In Großbritannien und den USA wird die lebenslange Inzidenz von Depressionen (die Wahrscheinlichkeit, dass eine Person im Laufe ihres Lebens eine Depression entwickelt) üblicherweise mit etwa 15 Prozent und die Punktprävalenz (die Wahrscheinlichkeit, dass eine Person an Depressionen leidet) angegeben zu diesem Zeitpunkt) um etwa 5%, aber, wie in meinem vorherigen Artikel besprochen, können diese Zahlen sehr stark variieren, je nachdem, wo wir uns entscheiden, die Grenze zwischen "Krankheit" und "Normalität" zu ziehen.

In ihrem Buch " Depression in Japan" berichtet der Anthropologe Junko Kitanaka, dass die Depression ( utsubyō ) bis vor relativ kurzer Zeit den Japanern weitgehend unbekannt geblieben sei. Zwischen 1999 und 2008 hat sich die Diagnose von Depressionen mehr als verdoppelt, als Psychiater und Pharmaunternehmen die Menschen dazu drängten, ihr Leiden in Bezug auf die Krankheit neu zu interpretieren. Depression, sagt Kitanaka, ist heute einer der am häufigsten genannten Gründe für krankheitsbedingte Fehlzeiten und wurde "von einer seltenen Krankheit in eine der am meisten diskutierten Krankheiten in der jüngeren japanischen Geschichte umgewandelt".

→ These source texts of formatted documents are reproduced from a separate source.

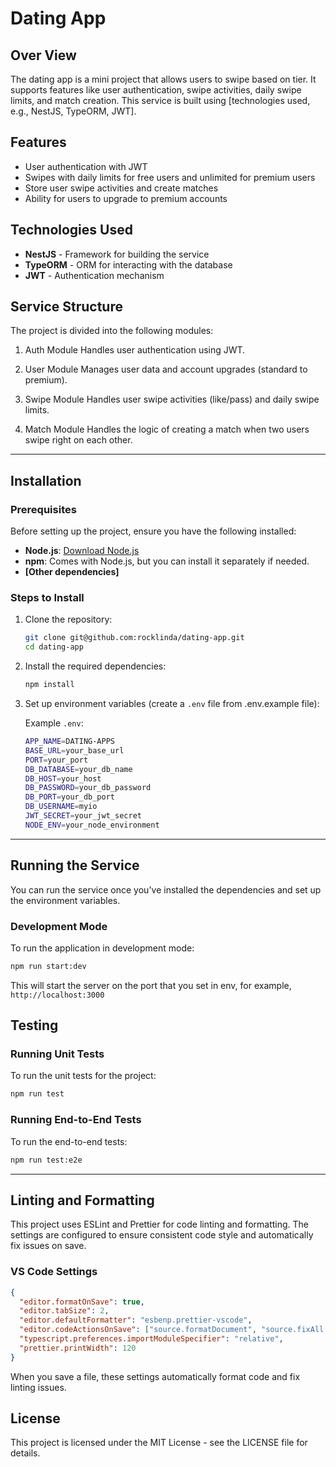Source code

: # Dating App

## Over View

The dating app is a mini project that allows users to swipe based on tier. It supports features like user authentication, swipe activities, daily swipe limits, and match creation. This service is built using [technologies used, e.g., NestJS, TypeORM, JWT].

## Features

- User authentication with JWT
- Swipes with daily limits for free users and unlimited for premium users
- Store user swipe activities and create matches
- Ability for users to upgrade to premium accounts

## Technologies Used

- **NestJS** - Framework for building the service
- **TypeORM** - ORM for interacting with the database
- **JWT** - Authentication mechanism

## Service Structure
The project is divided into the following modules:

1. Auth Module
Handles user authentication using JWT.

2. User Module
Manages user data and account upgrades (standard to premium).

3. Swipe Module
Handles user swipe activities (like/pass) and daily swipe limits.

4. Match Module
Handles the logic of creating a match when two users swipe right on each other.

---

## Installation

### Prerequisites

Before setting up the project, ensure you have the following installed:

- **Node.js**: [Download Node.js](https://nodejs.org/)
- **npm**: Comes with Node.js, but you can install it separately if needed.
- **[Other dependencies]**

### Steps to Install

1. Clone the repository:

    ```bash
    git clone git@github.com:rocklinda/dating-app.git
    cd dating-app
    ```

2. Install the required dependencies:

    ```bash
    npm install
    ```

3. Set up environment variables (create a `.env` file from .env.example file):

    Example `.env`:

    ```bash
    APP_NAME=DATING-APPS
    BASE_URL=your_base_url
    PORT=your_port
    DB_DATABASE=your_db_name
    DB_HOST=your_host
    DB_PASSWORD=your_db_password
    DB_PORT=your_db_port
    DB_USERNAME=myio
    JWT_SECRET=your_jwt_secret
    NODE_ENV=your_node_environment
    ```

---

## Running the Service

You can run the service once you've installed the dependencies and set up the environment variables.

### Development Mode

To run the application in development mode:

```bash
npm run start:dev
```
This will start the server on the port that you set in env, for example, `http://localhost:3000`

## Testing

### Running Unit Tests
To run the unit tests for the project:
```bash
npm run test
```

### Running End-to-End Tests
To run the end-to-end tests:
```bash
npm run test:e2e
```
---

## Linting and Formatting
This project uses ESLint and Prettier for code linting and formatting. The settings are configured to ensure consistent code style and automatically fix issues on save.

### VS Code Settings
```json
{
  "editor.formatOnSave": true,
  "editor.tabSize": 2,
  "editor.defaultFormatter": "esbenp.prettier-vscode",
  "editor.codeActionsOnSave": ["source.formatDocument", "source.fixAll.eslint", "source.organizeImports"],
  "typescript.preferences.importModuleSpecifier": "relative",
  "prettier.printWidth": 120
}
```
When you save a file, these settings automatically format code and fix linting issues.

## License
This project is licensed under the MIT License - see the LICENSE file for details.


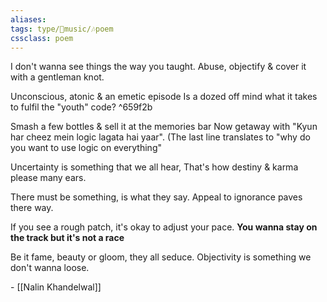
 ```yaml
---
aliases:
tags: type/🎵music/🎶poem 
cssclass: poem
---
```


I don't wanna see things the way you taught.
Abuse, objectify & cover it with a gentleman knot.

Unconscious, atonic & an emetic episode
Is a dozed off mind what it takes to fulfil the "youth" code? ^659f2b

Smash a few bottles & sell it at the memories bar
Now getaway with "Kyun har cheez mein logic lagata hai yaar".
(The last line translates to "why do you want to use logic on everything"

Uncertainty is something that we all hear, 
That's how destiny & karma please many ears.

There must be something, is what they say.
Appeal to ignorance paves there way.

If you see a rough patch, it's okay to adjust your pace. 
**You wanna stay on the track but it's not a race**

Be it fame, beauty or gloom, they all seduce.
Objectivity is something we don't wanna loose.

\- [[Nalin Khandelwal]]


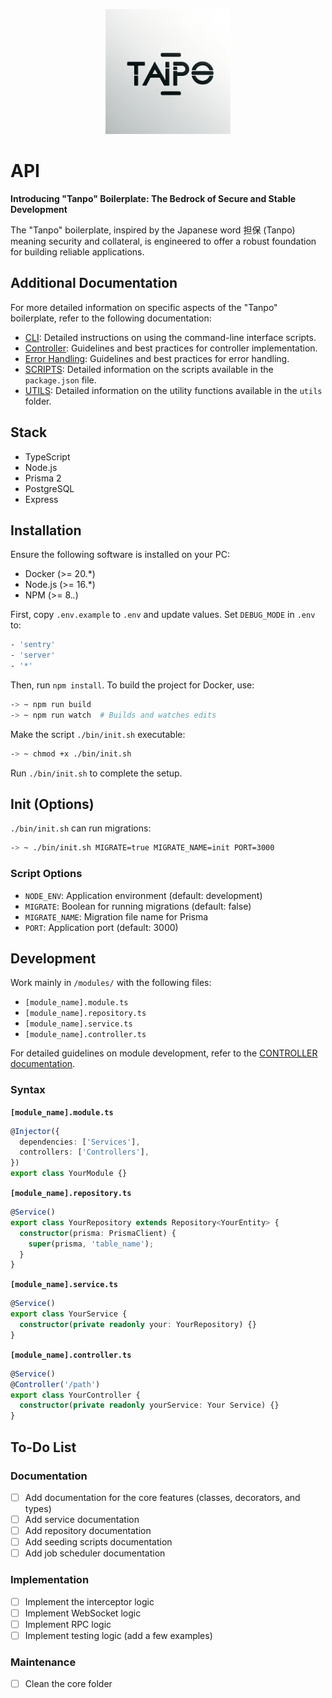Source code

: <p align="center">
  <img src="/documentation/images/logo.png" alt="Tanpo Boilerplate Logo" width="200" height="200"/>
</p>

# API

**Introducing "Tanpo" Boilerplate: The Bedrock of Secure and Stable Development**

The "Tanpo" boilerplate, inspired by the Japanese word 担保 (Tanpo) meaning security and collateral, is engineered to offer a robust foundation for building reliable applications.

## Additional Documentation

For more detailed information on specific aspects of the "Tanpo" boilerplate, refer to the following documentation:

- [CLI](/documentation/CLI.md): Detailed instructions on using the command-line interface scripts.
- [Controller](/documentation/CONTROLLER.md): Guidelines and best practices for controller implementation.
- [Error Handling](/documentation/ERRORS.md): Guidelines and best practices for error handling.
- [SCRIPTS](/documentation/SCRIPTS.md): Detailed information on the scripts available in the `package.json` file.
- [UTILS](/documentation/UTILS.md): Detailed information on the utility functions available in the `utils` folder.

## Stack

- TypeScript
- Node.js
- Prisma 2
- PostgreSQL
- Express

## Installation

Ensure the following software is installed on your PC:

- Docker (>= 20.*)
- Node.js (>= 16.*)
- NPM (>= 8.*.*)

First, copy `.env.example` to `.env` and update values. Set `DEBUG_MODE` in `.env` to:

```bash
- 'sentry'
- 'server'
- '*'
```

Then, run `npm install`. To build the project for Docker, use:

```bash
-> ~ npm run build
-> ~ npm run watch  # Builds and watches edits
```

Make the script `./bin/init.sh` executable:

```bash
-> ~ chmod +x ./bin/init.sh
```

Run `./bin/init.sh` to complete the setup.

## Init (Options)

`./bin/init.sh` can run migrations:

```bash
-> ~ ./bin/init.sh MIGRATE=true MIGRATE_NAME=init PORT=3000
```

### Script Options

- `NODE_ENV`: Application environment (default: development)
- `MIGRATE`: Boolean for running migrations (default: false)
- `MIGRATE_NAME`: Migration file name for Prisma
- `PORT`: Application port (default: 3000)

## Development

Work mainly in `/modules/` with the following files:

- `[module_name].module.ts`
- `[module_name].repository.ts`
- `[module_name].service.ts`
- `[module_name].controller.ts`

For detailed guidelines on module development, refer to the [CONTROLLER documentation](/documentation/CONTROLLER.md).

### Syntax

**`[module_name].module.ts`**

```typescript
@Injector({
  dependencies: ['Services'],
  controllers: ['Controllers'],
})
export class YourModule {}
```

**`[module_name].repository.ts`**

```typescript
@Service()
export class YourRepository extends Repository<YourEntity> {
  constructor(prisma: PrismaClient) {
    super(prisma, 'table_name');
  }
}
```

**`[module_name].service.ts`**

```typescript
@Service()
export class YourService {
  constructor(private readonly your: YourRepository) {}
}
```

**`[module_name].controller.ts`**

```typescript
@Service()
@Controller('/path')
export class YourController {
  constructor(private readonly yourService: Your Service) {}
}
```

## To-Do List

### Documentation

- [ ] Add documentation for the core features (classes, decorators, and types)
- [ ] Add service documentation
- [ ] Add repository documentation
- [ ] Add seeding scripts documentation
- [ ] Add job scheduler documentation

### Implementation

- [ ] Implement the interceptor logic
- [ ] Implement WebSocket logic
- [ ] Implement RPC logic
- [ ] Implement testing logic (add a few examples)

### Maintenance

- [ ] Clean the core folder
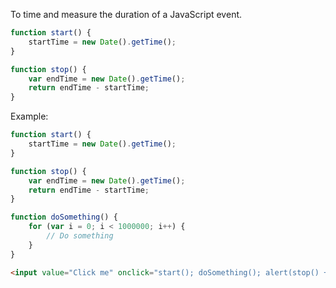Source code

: To time and measure the duration of a JavaScript event.

```js
function start() {
    startTime = new Date().getTime();
}

function stop() {
    var endTime = new Date().getTime();
    return endTime - startTime;
}
```

Example:
```js
function start() {
    startTime = new Date().getTime();
}

function stop() {
    var endTime = new Date().getTime();
    return endTime - startTime;
}

function doSomething() {
    for (var i = 0; i < 1000000; i++) {
        // Do something
    }
}
```

```html
<input value="Click me" onclick="start(); doSomething(); alert(stop() + 'ms');" type="button" />
```
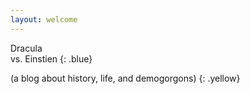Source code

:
 ```yaml
---
layout: welcome
---
```




Dracula <br> vs. Einstien
{: .blue}

(a blog about history, life, and demogorgons)
{: .yellow}
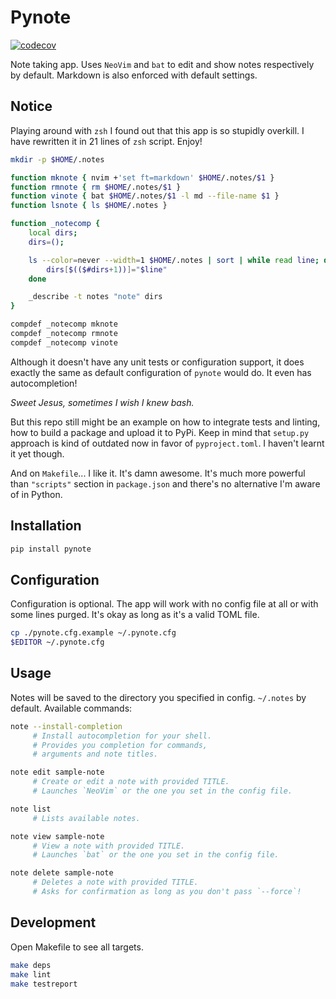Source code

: # Pynote

[![codecov](https://codecov.io/gh/Euromance/pynote/branch/master/graph/badge.svg?token=aRfAPtBzsP)](https://codecov.io/gh/Euromance/pynote)

Note taking app.
Uses `NeoVim` and `bat` to edit and show notes respectively by default.
Markdown is also enforced with default settings.

## Notice

Playing around with `zsh` I found out that this app is so stupidly
overkill. I have rewritten it in 21 lines of `zsh` script. Enjoy!

```sh
mkdir -p $HOME/.notes

function mknote { nvim +'set ft=markdown' $HOME/.notes/$1 }
function rmnote { rm $HOME/.notes/$1 }
function vinote { bat $HOME/.notes/$1 -l md --file-name $1 }
function lsnote { ls $HOME/.notes }

function _notecomp {
	local dirs;
	dirs=();

	ls --color=never --width=1 $HOME/.notes | sort | while read line; do
		dirs[$(($#dirs+1))]="$line"
	done

	_describe -t notes "note" dirs
}

compdef _notecomp mknote
compdef _notecomp rmnote
compdef _notecomp vinote
```

Although it doesn't have any unit tests or configuration support,
it does exactly the same as default configuration of `pynote` would do.
It even has autocompletion!

_Sweet Jesus, sometimes I wish I knew bash._

But this repo still might be an example on how to integrate tests and linting,
how to build a package and upload it to PyPi. Keep in mind that `setup.py` approach is
kind of outdated now in favor of `pyproject.toml`. I haven't learnt it yet though.

And on `Makefile`... I like it. It's damn awesome. It's much more powerful than
`"scripts"` section in `package.json` and there's no alternative I'm aware of in Python.

## Installation

```sh
pip install pynote
```

## Configuration

Configuration is optional. The app will work with no config file at all
or with some lines purged. It's okay as long as it's a valid TOML file.

```sh
cp ./pynote.cfg.example ~/.pynote.cfg
$EDITOR ~/.pynote.cfg
```

## Usage

Notes will be saved to the directory you specified in config.
`~/.notes` by default. Available commands:

```sh
note --install-completion
     # Install autocompletion for your shell.
     # Provides you completion for commands,
     # arguments and note titles.

note edit sample-note
     # Create or edit a note with provided TITLE.
     # Launches `NeoVim` or the one you set in the config file.

note list
     # Lists available notes.

note view sample-note
     # View a note with provided TITLE.
     # Launches `bat` or the one you set in the config file.

note delete sample-note
     # Deletes a note with provided TITLE.
     # Asks for confirmation as long as you don't pass `--force`!
```

## Development

Open Makefile to see all targets.

```sh
make deps
make lint
make testreport
```

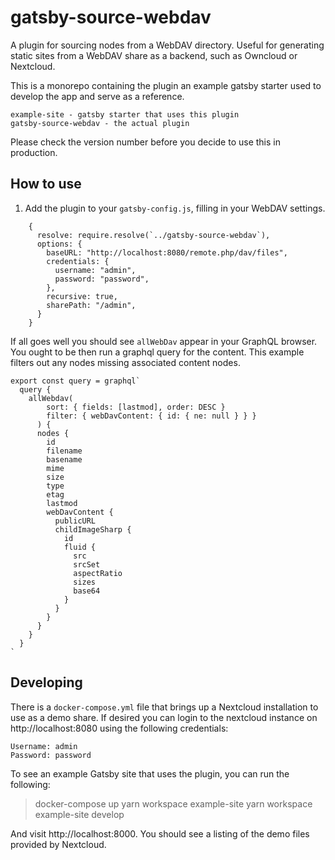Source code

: # gatsby-source-webdav

A plugin for sourcing nodes from a WebDAV directory. Useful for generating static sites from a WebDAV share as a backend, such as Owncloud or Nextcloud.

This is a monorepo containing the plugin an example gatsby starter used to develop the app and serve as a reference.

```
example-site - gatsby starter that uses this plugin
gatsby-source-webdav - the actual plugin
```

Please check the version number before you decide to use this in production.

## How to use

1. Add the plugin to your `gatsby-config.js`, filling in your WebDAV settings.

```
    {
      resolve: require.resolve(`../gatsby-source-webdav`),
      options: {
        baseURL: "http://localhost:8080/remote.php/dav/files",
        credentials: {
          username: "admin",
          password: "password",
        },
        recursive: true,
        sharePath: "/admin",
      }
    }
```

If all goes well you should see `allWebDav` appear in your GraphQL browser. You ought to be then run a graphql query for the content. This example filters out any nodes missing associated content nodes.

```
export const query = graphql`
  query {
    allWebdav(
        sort: { fields: [lastmod], order: DESC }
        filter: { webDavContent: { id: { ne: null } } }
      ) {
      nodes {
        id
        filename
        basename
        mime
        size
        type
        etag
        lastmod
        webDavContent {
          publicURL
          childImageSharp {
            id
            fluid {
              src
              srcSet
              aspectRatio
              sizes
              base64
            }
          }
        }
      }
    }
  }
`
```

## Developing

There is a `docker-compose.yml` file that brings up a Nextcloud installation to use as a demo share. If desired you can login to the nextcloud instance on http://localhost:8080 using the following credentials:

```
Username: admin
Password: password
```

To see an example Gatsby site that uses the plugin, you can run the following:

> docker-compose up
> yarn workspace example-site 
> yarn workspace example-site develop

And visit http://localhost:8000. You should see a listing of the demo files provided by Nextcloud.
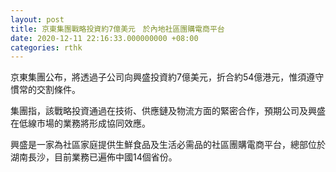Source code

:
 ```yaml
---
layout: post
title: 京東集團戰略投資約7億美元　於內地社區團購電商平台
date: 2020-12-11 22:16:33.000000000 +08:00
categories: rthk
---
```


京東集團公布，將透過子公司向興盛投資約7億美元，折合約54億港元，惟須遵守慣常的交割條件。

集團指，該戰略投資通過在技術、供應鏈及物流方面的緊密合作，預期公司及興盛在低線市場的業務將形成協同效應。

興盛是一家為社區家庭提供生鮮食品及生活必需品的社區團購電商平台，總部位於湖南長沙，目前業務已遍佈中國14個省份。

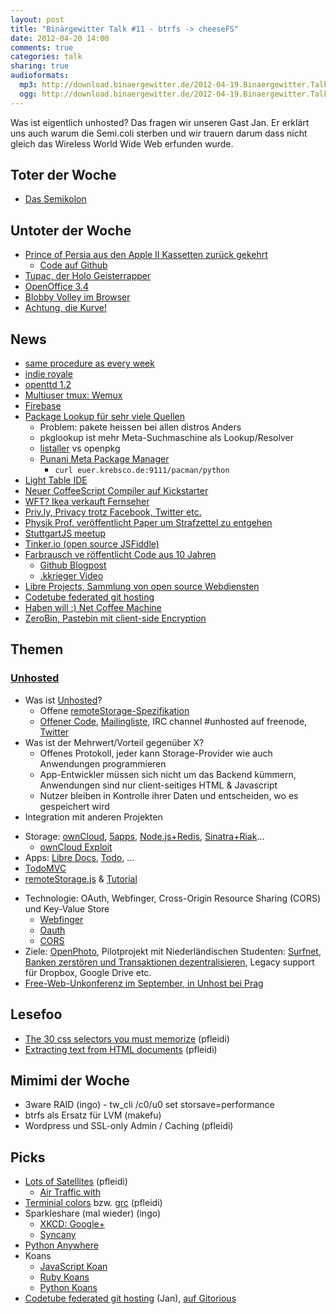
 ```yaml
---
layout: post
title: "Binärgewitter Talk #11 - btrfs -> cheeseFS"
date: 2012-04-20 14:00
comments: true
categories: talk
sharing: true
audioformats:
  mp3: http://download.binaergewitter.de/2012-04-19.Binaergewitter.Talk.11.mp3
  ogg: http://download.binaergewitter.de/2012-04-19.Binaergewitter.Talk.11.ogg
---
```

Was ist eigentlich unhosted? Das fragen wir unseren Gast Jan. Er erklärt uns auch warum die Semi.coli sterben und wir trauern darum dass nicht gleich das Wireless World Wide Web erfunden wurde.

## Toter der Woche
- [Das Semikolon](http://github.com/twitter/bootstrap/issues/3057)

## Untoter der Woche
- [Prince of Persia aus den Apple II Kassetten zurück gekehrt](http://jordanmechner.com/blog/2012/04/textfiles/)
    * [Code auf Github](https://github.com/jmechner/Prince-of-Persia-Apple-II)
- [Tupac, der Holo Geisterrapper](http://www.welt.de/kultur/musik/article106199399/Die-unheimliche-Holo-Auferstehung-des-toten-Tupac.html)
- [OpenOffice 3.4](http://www.golem.de/news/freie-buerosoftware-apache-openoffice-org-3-4-als-release-candidate-verfuegbar-1204-91264.html)
- [Blobby Volley im Browser](http://blobby.sourceforge.net/data/bv2browser/index.html)
- [Achtung, die Kurve!](http://stravid.com/projects/achtung-die-kurve/)

## News
- [same procedure as every week](http://www.humblebundle.com)
- [indie royale](http://indieroyale.com)
- [openttd 1.2](http://www.pro-linux.de/news/1/18274/openttd-12-erschienen.html)
- [Multiuser tmux: Wemux](https://github.com/zolrath/wemux)
- [Firebase](http://www.wired.com/wiredenterprise/2012/04/firebase/)
- [Package Lookup für sehr viele Quellen](http://labs.floatboth.com/pkglookup/)
    * Problem: pakete heissen bei allen distros Anders
    * pkglookup ist mehr Meta-Suchmaschine als Lookup/Resolver
    * [listaller](http://www.pro-linux.de/news/1/18276/listaller-054-freigegeben.html) vs openpkg
    * [Punani Meta Package Manager](https://github.com/krebscode/painload/tree/master/punani)
        - `curl euer.krebsco.de:9111/pacman/python`
- [Light Table IDE](http://www.kickstarter.com/projects/306316578/light-table)
- [Neuer CoffeeScript Compiler auf Kickstarter](http://www.kickstarter.com/projects/1182995593/make-a-better-coffeescript-compiler)
- [WFT? Ikea verkauft Fernseher](http://www.heise.de/newsticker/meldung/Ikea-verkauft-Fernseher-mit-Soundsystem-1541715.html)
- [Priv.ly, Privacy trotz Facebook, Twitter etc.](http://priv.ly/)
- [Physik Prof. veröffentlicht Paper um Strafzettel zu entgehen](http://www.neatorama.com/2012/04/14/man-beat-traffic-ticket-with-math/)
- [StuttgartJS meetup](http://www.meetup.com/stuttgartjs/)
- [Tinker.io (open source JSFiddle)](http://tinker.io/)
- [Farbrausch ve röffentlicht Code aus 10 Jahren](https://github.com/farbrausch/fr_public)
    * [Github Blogpost](https://github.com/blog/1103-ten-years-of-farbrausch-productions-on-github)
    * [.kkrieger Video](http://www.youtube.com/watch?v=oKCFq5GsrV0)
- [Libre Projects, Sammlung von open source Webdiensten](http://libreprojects.net)
- [Codetube federated git hosting](https://gitorious.org/codetube)
- [Haben will :) Net Coffee Machine](http://www.golem.de/news/fernbestellung-kaffeemaschine-mit-netzwerkanschluss-1204-91261.html)
- [ZeroBin, Pastebin mit client-side Encryption](http://sebsauvage.net/paste/)

## Themen
### [Unhosted](http://unhosted.org)
- Was ist [Unhosted](http://unhosted.org/#introduction)?
    * Offene [remoteStorage-Spezifikation](http://w3.org/community/unhosted/wiki/RemoteStorage)
    * [Offener Code](https://github.com/unhosted), [Mailingliste](https://groups.google.com/forum/?fromgroups#!forum/unhosted), IRC channel #unhosted auf freenode, [Twitter](http://twitter.com/unhosted)
- Was ist der Mehrwert/Vorteil gegenüber X?
    * Offenes Protokoll, jeder kann Storage-Provider wie auch Anwendungen programmieren
    * App-Entwickler müssen sich nicht um das Backend kümmern, Anwendungen sind nur client-seitiges HTML & Javascript
    * Nutzer bleiben in Kontrolle ihrer Daten und entscheiden, wo es gespeichert wird
- Integration mit anderen Projekten
 * Storage: [ownCloud](http://owncloud.org), [5apps](http://5apps.com), [Node.js+Redis](https://github.com/5apps/express-storage), [Sinatra+Riak](https://github.com/5apps/liquor-cabinet)…
     - [ownCloud Exploit](http://packetstormsecurity.org/files/111956/TC-SA-2012-01.txt)
 * Apps: [Libre Docs](http://libredocs.org/), [Todo](http://todomvc.unhosted.5apps.com/), …
 * [TodoMVC](http://addyosmani.github.com/todomvc/)
 * [remoteStorage.js](https://github.com/unhosted/remoteStorage.js) & [Tutorial](http://tutorial.unhosted.5apps.com/)
- Technologie: OAuth, Webfinger, Cross-Origin Resource Sharing (CORS) und Key-Value Store
    * [Webfinger](http://hueniverse.com/2009/08/introducing-webfinger/)
    * [Oauth](http://oauth.net/)
    * [CORS](http://www.w3.org/TR/cors/)
- Ziele: [OpenPhoto](https://openphoto.me/), Pilotprojekt mit Niederländischen Studenten: [Surfnet](http://surfnet.nl), [Banken zerstören und Transaktionen dezentralisieren](http://opentabs.net), Legacy support für Dropbox, Google Drive etc.
- [Free-Web-Unkonferenz im September, in Unhost bei Prag](https://github.com/unhosted/website/wiki/Unhost12)

## Lesefoo
- [The 30 css selectors you must memorize](http://net.tutsplus.com/tutorials/html-css-techniques/the-30-css-selectors-you-must-memorize/) (pfleidi)
- [Extracting text from HTML documents](http://tomazkovacic.com/blog/14/extracting-article-text-from-html-documents/) (pfleidi)

## Mimimi der Woche
- 3ware RAID (ingo) - tw_cli /c0/u0 set storsave=performance
- btrfs als Ersatz für LVM (makefu)
- Wordpress und SSL-only Admin / Caching (pfleidi)

## Picks
- [Lots of Satellites](http://geoscope.agi.com/LotsOfSatellites/) (pfleidi)
    * [Air Traffic with ](http://hackaday.com/2012/04/16/playing-air-traffic-controller-with-software-defined-radio/)
- [Terminial colors](http://wynnnetherland.com/journal/a-stylesheet-author-s-guide-to-terminal-colors) bzw. [grc](http://korpus.juls.savba.sk/~garabik/software/grc.html) (pfleidi)
- Sparkleshare (mal wieder) (ingo)
    * [XKCD: Google+](http://xkcd.com/918/)
    * [Syncany](http://www.syncany.org)
- [Python Anywhere](http://www.pythonanywhere.com/)
- Koans
    * [JavaScript Koan](https://github.com/liammclennan/JavaScript-Koans)
    * [Ruby Koans](http://www.rubykoans.com/)
    * [Python Koans](https://github.com/gregmalcolm/python_koans)
- [Codetube federated git hosting](https://codetu.be/) (Jan), [auf Gitorious](http://gitorious.org/codetube)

Ein anderer Grund für die wichtigen geographischen Unterschiede in der Prävalenz von Depression liegt möglicherweise in der Natur moderner Gesellschaften, die zunehmend individualistisch und von traditionellen Werten getrennt sind. Für viele Menschen, die in unserer Gesellschaft leben, kann das Leben sowohl erstickend als auch weit entfernt erscheinen, einsam sogar und besonders unter den Massen, und nicht nur bedeutungslos, sondern auch absurd. Indem sie ihre Not in Form einer psychischen Störung kodieren, impliziert unsere Gesellschaft subtil, dass das Problem nicht bei sich selbst liegt, sondern bei ihnen als zerbrechliche und scheiternde Individuen.

Natürlich ziehen viele Menschen es vor, sich dieser reduktiven Erklärung hinzugeben, als sich ihrer existenziellen Angst zu stellen. Aber wenn sie an ihr Unglück in Bezug auf eine Krankheit oder ein chemisches Ungleichgewicht denken, können sie verhindern, dass die Menschen die wichtigen Lebensprobleme anerkennen, die die Ursache ihres Leidens sind, und so verhindern, dass sie wachsen und heilen.

Neel Burton ist Autor von Growing von Depression, Himmel und Hölle: Die Psychologie der Gefühle und andere Bücher.